**DIRECTIONS**
Gather, from the data below, each line in which the word "only" occurs.

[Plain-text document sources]
..............................

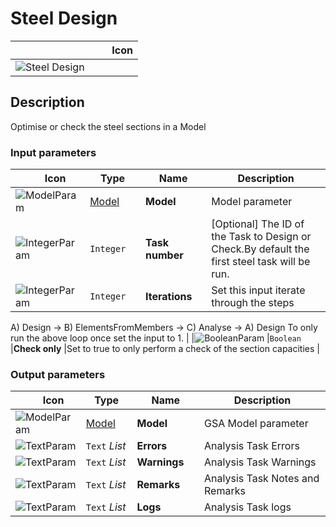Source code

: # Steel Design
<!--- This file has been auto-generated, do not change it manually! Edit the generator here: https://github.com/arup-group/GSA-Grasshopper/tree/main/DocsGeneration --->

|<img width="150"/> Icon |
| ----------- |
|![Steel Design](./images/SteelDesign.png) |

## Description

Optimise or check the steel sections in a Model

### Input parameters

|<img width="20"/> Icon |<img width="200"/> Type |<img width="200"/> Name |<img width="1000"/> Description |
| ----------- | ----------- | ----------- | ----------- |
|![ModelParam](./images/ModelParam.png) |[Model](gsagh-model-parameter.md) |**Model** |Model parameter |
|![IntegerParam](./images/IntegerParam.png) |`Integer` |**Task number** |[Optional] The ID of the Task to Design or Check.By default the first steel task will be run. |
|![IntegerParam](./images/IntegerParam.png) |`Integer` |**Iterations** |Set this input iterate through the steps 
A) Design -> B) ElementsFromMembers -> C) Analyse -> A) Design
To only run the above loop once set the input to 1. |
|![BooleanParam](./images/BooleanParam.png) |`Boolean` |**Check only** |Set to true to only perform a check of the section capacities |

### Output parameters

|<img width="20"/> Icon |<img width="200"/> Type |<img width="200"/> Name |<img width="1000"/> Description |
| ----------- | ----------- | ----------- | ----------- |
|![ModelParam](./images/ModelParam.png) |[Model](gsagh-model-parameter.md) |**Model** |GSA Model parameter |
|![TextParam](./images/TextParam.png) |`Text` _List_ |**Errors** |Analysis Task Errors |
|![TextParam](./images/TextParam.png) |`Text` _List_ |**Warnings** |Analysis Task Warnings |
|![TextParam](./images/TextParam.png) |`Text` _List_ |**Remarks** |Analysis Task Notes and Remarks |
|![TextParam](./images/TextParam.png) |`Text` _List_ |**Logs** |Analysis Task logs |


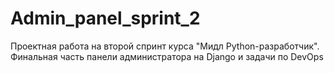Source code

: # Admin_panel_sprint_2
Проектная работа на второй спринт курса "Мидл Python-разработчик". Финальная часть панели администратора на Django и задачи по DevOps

..............................

**OUTPUT FOR THIS EXERCISE**
To only run the above loop once set the input to 1. |
|![BooleanParam](./images/BooleanParam.png) |`Boolean` |**Check only** |Set to true to only perform a check of the section capacities |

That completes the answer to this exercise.